The following definition captures a notion of "weighted average" for random variables. It is extremely useful in understanding random variables, especially complicated ones where just knowing a formula for their distribution is not directly enlightening.
Definition 21.1. The expectation (or expected value or mean) of a random variable $X$, denoted $E(X)$, is $$ E(X) = \sum_{x\in \textbf{im}(X)} x \Pr(X=x). $$
Example. If $X$ is a fair die roll, then $$ E(X) = 1\cdot \frac{1}{6} + 2\cdot \frac{1}{6} +3\cdot \frac{1}{6} +4\cdot \frac{1}{6} +5\cdot \frac{1}{6} + 6\cdot \frac{1}{6} = 3.5. $$
Example. If $X$ is the number of spades in a five card poker hand, then $$ E(X) = 0\cdot \frac{\binom{39}{5}}{\binom{52}{5}} + 1\cdot \frac{\binom{13}{1}\binom{39}{4}}{\binom{52}{5}} + 2\cdot \frac{\binom{13}{2}\binom{39}{3}}{\binom{52}{5}} + 3\cdot \frac{\binom{13}{3}\binom{39}{2}}{\binom{52}{5}} + 4\cdot \frac{\binom{13}{4}\binom{39}{1}}{\binom{52}{5}} + 5\cdot \frac{\binom{13}{5}}{\binom{52}{5}}. $$ That looks awful, but, remarkably, it simplifies down to $5/4$. We will see why soon.

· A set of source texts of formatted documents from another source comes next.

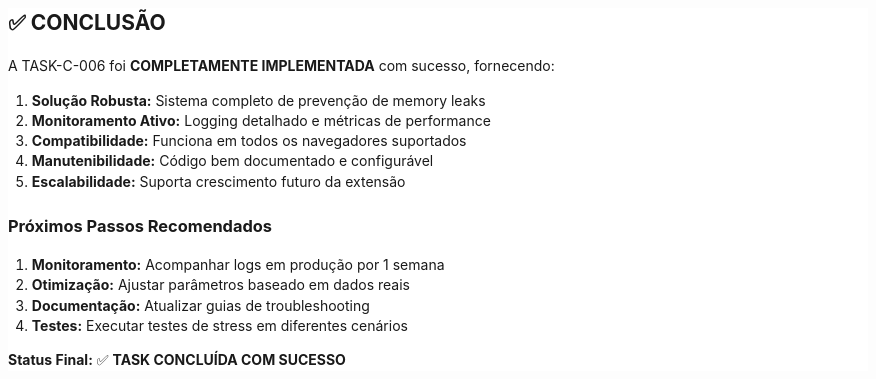 ## ✅ CONCLUSÃO

A TASK-C-006 foi **COMPLETAMENTE IMPLEMENTADA** com sucesso, fornecendo:

1. **Solução Robusta:** Sistema completo de prevenção de memory leaks
2. **Monitoramento Ativo:** Logging detalhado e métricas de performance
3. **Compatibilidade:** Funciona em todos os navegadores suportados
4. **Manutenibilidade:** Código bem documentado e configurável
5. **Escalabilidade:** Suporta crescimento futuro da extensão

### Próximos Passos Recomendados
1. **Monitoramento:** Acompanhar logs em produção por 1 semana
2. **Otimização:** Ajustar parâmetros baseado em dados reais
3. **Documentação:** Atualizar guias de troubleshooting
4. **Testes:** Executar testes de stress em diferentes cenários

**Status Final:** ✅ **TASK CONCLUÍDA COM SUCESSO**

Theorem 21.2. If $X$ is a Bernoulli trial, then $E(X)$ is equal to the probability of success.
Proof. The only values that $X$ takes with non-zero probability are $0$ and $1$, so $$ E(X) = 0\cdot\Pr(X=0) + 1\cdot\Pr(X=1) = \Pr(X=1).$$ $\tag*{$\Box$}$
It turns out that we can define expectation by summing over the image of $X$ or, equivalently, by summing over the sample space.
Theorem 21.3. For any random variable $X$, $$ E(X) = \sum_{\omega\in\Omega} X(\omega)\cdot\Pr(\omega). $$
Proof. Since the event $X=x$ is $\{\omega\in\Omega:X(\omega)=x\}$, \begin{align*} E(X) & = \sum_{x\in\textbf{im}(X)} x\cdot \Pr(X=x) \\ & = \sum_{x\in\textbf{im}(X)} x\cdot \Pr(\{\omega\in\Omega:X(\omega)=x\}) \\ & = \sum_{x\in\textbf{im}(X)} x \cdot \sum_{\omega:X(w)=x} \Pr(\omega) \\ & = \sum_{x\in\textbf{im}(X)} \sum_{\omega:X(w)=x}x\cdot \Pr(\omega) \\ & = \sum_{x\in\textbf{im}(X)} \sum_{\omega:X(w)=x}X(\omega)\cdot \Pr(\omega) \\ & = \sum_{\omega\in\Omega}X(\omega)\cdot \Pr(\omega). \end{align*} $\tag*{$\Box$}$
The original formula for expectation and this formula correspond to two different ways you might compute an average. For example, suppose a course has six students, and they score 100, 100, 95, 95, 95, 90 on the exam. The formula in the above theorem says this can be computed as $$ 100\cdot \frac{1}{6} + 100\cdot \frac{1}{6} + 95\cdot \frac{1}{6} + 95\cdot \frac{1}{6} + 95\cdot \frac{1}{6} + 90\cdot \frac{1}{6}. $$ On the other hand, the original formula for expectation grouped together students with the same scores, which would correspond to $$ 100\cdot \frac{2}{6} + 95\cdot \frac{3}{6} + 90\cdot \frac{1}{6}. $$
We saw above that the average number of spades in a five-card hand is $5/4$, but we arrived at it via a laborious calculation. Here we will illuminate why the calculation simplified that way, and more generally describe a technique for computing expectations that are very difficult if you use the original formula. Indeed, it is the existence of these tricks that makes expectation useful sometimes, since we can frequently compute expectations even for extremely complicated random variables.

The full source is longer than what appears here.